• REQUIRED WORK: Reproduce the listing below exactly, from its first line down to and including the line with "जब ऑब्जेक्ट पहली".

################

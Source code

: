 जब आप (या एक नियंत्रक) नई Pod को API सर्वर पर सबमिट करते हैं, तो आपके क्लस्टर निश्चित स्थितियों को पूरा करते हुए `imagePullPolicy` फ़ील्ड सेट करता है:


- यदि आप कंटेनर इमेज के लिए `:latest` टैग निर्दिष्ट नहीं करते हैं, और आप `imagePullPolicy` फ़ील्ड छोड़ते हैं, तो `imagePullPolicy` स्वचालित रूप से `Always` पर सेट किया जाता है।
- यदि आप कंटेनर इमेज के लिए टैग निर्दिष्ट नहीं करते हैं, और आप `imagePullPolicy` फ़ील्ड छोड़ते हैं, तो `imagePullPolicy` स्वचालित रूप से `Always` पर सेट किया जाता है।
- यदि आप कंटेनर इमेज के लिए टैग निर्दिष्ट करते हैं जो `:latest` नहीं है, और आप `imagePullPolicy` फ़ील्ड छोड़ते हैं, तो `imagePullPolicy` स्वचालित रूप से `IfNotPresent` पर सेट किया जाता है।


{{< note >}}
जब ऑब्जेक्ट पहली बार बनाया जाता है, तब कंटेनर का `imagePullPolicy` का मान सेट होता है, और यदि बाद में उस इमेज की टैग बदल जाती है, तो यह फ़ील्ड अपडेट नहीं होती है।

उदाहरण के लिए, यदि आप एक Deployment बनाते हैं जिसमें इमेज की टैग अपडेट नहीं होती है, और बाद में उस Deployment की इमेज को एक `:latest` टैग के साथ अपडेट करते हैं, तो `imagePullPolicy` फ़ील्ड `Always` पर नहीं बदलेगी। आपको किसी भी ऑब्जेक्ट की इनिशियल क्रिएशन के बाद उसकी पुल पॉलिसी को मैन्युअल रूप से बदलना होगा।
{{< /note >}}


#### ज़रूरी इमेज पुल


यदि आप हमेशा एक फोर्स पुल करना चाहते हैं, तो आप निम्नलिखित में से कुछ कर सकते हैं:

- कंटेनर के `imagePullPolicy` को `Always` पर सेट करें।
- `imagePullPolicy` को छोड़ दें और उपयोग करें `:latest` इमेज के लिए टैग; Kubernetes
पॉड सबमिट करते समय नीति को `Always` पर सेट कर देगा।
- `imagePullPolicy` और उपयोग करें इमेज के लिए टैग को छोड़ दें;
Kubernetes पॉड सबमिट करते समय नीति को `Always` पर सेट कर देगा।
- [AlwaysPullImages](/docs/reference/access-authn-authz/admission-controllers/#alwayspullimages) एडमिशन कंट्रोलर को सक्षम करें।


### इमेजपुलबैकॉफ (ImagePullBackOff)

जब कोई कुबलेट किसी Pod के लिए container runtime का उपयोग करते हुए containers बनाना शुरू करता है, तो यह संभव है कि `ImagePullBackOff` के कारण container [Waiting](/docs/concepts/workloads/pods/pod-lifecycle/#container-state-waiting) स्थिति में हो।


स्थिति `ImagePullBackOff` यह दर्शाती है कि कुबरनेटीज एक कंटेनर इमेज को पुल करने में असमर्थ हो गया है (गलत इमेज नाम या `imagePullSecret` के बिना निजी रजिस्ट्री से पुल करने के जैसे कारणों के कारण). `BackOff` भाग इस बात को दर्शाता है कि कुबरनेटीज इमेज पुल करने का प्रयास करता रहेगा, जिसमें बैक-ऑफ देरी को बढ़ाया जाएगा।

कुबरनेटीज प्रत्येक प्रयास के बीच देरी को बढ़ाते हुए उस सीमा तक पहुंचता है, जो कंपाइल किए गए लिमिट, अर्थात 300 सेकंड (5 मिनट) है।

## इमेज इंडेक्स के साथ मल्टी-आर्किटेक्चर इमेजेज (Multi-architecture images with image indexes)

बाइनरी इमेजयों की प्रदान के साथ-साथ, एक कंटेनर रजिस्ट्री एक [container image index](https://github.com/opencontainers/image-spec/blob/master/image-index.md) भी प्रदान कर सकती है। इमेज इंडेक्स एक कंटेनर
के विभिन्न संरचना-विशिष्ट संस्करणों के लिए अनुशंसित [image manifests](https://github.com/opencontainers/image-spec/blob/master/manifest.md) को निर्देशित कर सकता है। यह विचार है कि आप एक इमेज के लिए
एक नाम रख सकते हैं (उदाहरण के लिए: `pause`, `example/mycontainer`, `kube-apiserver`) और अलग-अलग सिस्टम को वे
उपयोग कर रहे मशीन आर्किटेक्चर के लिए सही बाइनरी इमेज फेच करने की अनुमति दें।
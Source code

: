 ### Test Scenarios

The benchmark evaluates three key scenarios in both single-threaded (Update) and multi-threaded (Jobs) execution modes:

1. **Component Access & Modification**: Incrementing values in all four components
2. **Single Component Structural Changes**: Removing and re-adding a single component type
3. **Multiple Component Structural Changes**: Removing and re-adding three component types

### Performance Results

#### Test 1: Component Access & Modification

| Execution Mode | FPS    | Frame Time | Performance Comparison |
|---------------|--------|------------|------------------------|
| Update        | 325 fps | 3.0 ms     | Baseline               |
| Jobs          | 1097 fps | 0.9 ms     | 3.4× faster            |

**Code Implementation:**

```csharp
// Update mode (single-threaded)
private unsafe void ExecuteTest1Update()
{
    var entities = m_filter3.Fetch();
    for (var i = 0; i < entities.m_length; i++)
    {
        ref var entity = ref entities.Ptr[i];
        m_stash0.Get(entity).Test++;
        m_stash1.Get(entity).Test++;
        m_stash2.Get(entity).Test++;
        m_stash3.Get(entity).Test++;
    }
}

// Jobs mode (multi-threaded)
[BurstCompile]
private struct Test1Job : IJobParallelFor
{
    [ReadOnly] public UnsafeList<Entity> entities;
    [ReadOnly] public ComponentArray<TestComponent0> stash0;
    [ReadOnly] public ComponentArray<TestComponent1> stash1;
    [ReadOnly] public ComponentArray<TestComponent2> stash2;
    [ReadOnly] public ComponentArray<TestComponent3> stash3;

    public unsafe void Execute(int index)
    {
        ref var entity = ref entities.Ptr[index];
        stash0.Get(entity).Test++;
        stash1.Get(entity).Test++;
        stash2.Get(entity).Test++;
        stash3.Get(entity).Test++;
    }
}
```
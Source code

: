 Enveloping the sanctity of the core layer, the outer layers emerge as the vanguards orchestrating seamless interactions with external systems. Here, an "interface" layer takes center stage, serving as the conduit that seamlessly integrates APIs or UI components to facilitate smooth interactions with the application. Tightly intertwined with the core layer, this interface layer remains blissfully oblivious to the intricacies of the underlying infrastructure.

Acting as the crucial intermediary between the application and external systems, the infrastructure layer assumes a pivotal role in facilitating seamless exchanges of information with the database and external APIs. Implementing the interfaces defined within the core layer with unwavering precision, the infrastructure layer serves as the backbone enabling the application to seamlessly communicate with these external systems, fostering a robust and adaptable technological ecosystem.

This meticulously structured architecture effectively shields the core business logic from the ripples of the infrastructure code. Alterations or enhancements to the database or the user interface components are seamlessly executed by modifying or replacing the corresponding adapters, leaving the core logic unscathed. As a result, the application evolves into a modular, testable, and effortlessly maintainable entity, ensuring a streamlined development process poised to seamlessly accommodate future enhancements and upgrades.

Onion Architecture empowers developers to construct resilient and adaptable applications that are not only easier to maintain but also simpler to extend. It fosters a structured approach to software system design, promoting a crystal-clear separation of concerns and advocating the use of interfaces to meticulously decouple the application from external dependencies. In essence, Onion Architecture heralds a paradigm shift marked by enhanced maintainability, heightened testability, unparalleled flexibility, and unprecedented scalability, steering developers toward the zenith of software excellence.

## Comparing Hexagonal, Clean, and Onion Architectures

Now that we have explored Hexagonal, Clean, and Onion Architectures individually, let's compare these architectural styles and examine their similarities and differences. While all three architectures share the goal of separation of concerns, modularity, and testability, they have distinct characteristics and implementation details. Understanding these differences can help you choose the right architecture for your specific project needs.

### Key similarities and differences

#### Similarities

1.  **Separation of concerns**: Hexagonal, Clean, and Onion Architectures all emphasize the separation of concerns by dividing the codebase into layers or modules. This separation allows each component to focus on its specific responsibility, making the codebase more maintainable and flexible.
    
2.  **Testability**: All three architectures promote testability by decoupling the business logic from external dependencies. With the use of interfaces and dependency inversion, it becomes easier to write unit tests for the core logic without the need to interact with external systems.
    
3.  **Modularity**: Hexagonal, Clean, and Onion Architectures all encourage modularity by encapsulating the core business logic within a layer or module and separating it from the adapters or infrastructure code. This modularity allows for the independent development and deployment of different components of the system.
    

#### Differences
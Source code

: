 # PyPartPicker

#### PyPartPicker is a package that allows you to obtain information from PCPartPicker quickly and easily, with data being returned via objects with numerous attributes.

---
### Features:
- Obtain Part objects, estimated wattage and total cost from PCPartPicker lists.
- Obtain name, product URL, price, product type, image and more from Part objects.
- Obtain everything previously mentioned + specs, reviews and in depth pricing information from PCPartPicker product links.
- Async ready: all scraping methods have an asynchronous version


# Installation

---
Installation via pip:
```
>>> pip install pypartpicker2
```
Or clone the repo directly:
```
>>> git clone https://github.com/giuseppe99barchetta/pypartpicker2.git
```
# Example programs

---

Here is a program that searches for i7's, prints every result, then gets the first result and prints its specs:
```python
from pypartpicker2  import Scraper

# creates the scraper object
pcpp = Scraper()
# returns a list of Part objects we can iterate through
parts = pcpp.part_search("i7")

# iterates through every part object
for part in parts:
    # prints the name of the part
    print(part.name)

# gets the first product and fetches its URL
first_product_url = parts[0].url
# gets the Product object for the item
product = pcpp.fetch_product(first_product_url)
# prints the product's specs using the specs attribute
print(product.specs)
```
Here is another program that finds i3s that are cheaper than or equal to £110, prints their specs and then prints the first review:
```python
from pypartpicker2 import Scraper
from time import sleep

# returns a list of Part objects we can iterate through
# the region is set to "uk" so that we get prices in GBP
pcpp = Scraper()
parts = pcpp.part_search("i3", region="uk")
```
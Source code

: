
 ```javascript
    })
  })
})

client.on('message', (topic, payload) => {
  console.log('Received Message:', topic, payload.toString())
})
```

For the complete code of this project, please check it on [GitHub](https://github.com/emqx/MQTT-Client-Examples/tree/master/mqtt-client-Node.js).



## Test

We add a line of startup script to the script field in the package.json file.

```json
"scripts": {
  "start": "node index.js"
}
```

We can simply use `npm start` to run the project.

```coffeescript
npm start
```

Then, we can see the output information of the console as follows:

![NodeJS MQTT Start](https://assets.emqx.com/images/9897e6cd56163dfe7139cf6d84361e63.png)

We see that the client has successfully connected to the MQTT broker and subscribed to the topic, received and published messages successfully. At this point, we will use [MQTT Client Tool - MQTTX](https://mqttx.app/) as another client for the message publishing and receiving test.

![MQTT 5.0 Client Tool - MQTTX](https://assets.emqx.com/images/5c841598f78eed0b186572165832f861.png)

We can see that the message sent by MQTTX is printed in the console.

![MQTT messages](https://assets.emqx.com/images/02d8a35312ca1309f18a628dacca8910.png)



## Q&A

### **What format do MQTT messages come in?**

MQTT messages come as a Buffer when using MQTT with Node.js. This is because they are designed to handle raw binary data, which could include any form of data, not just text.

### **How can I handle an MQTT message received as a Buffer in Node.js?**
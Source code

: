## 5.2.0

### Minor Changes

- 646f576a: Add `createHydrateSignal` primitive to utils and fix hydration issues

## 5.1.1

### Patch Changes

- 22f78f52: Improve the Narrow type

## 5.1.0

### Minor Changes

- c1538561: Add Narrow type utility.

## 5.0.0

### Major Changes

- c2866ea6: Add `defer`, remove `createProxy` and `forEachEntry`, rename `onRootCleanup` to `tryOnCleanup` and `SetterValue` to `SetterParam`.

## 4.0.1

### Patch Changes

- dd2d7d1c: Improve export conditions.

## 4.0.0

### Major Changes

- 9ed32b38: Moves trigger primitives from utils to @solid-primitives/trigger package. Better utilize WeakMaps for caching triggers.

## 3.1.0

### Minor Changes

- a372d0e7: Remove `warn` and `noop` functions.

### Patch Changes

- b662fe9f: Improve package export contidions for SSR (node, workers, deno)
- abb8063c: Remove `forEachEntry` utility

################

• TASK ANSWER:
Source code

: जब आप (या एक नियंत्रक) नई Pod को API सर्वर पर सबमिट करते हैं, तो आपके क्लस्टर निश्चित स्थितियों को पूरा करते हुए `imagePullPolicy` फ़ील्ड सेट करता है:


- यदि आप कंटेनर इमेज के लिए `:latest` टैग निर्दिष्ट नहीं करते हैं, और आप `imagePullPolicy` फ़ील्ड छोड़ते हैं, तो `imagePullPolicy` स्वचालित रूप से `Always` पर सेट किया जाता है।
- यदि आप कंटेनर इमेज के लिए टैग निर्दिष्ट नहीं करते हैं, और आप `imagePullPolicy` फ़ील्ड छोड़ते हैं, तो `imagePullPolicy` स्वचालित रूप से `Always` पर सेट किया जाता है।
- यदि आप कंटेनर इमेज के लिए टैग निर्दिष्ट करते हैं जो `:latest` नहीं है, और आप `imagePullPolicy` फ़ील्ड छोड़ते हैं, तो `imagePullPolicy` स्वचालित रूप से `IfNotPresent` पर सेट किया जाता है।


{{< note >}}
जब ऑब्जेक्ट पहली बार बनाया जाता है, तब कंटेनर का `imagePullPolicy` का मान सेट होता है, और यदि बाद में उस इमेज की टैग बदल जाती है, तो यह फ़ील्ड अपडेट नहीं होती है।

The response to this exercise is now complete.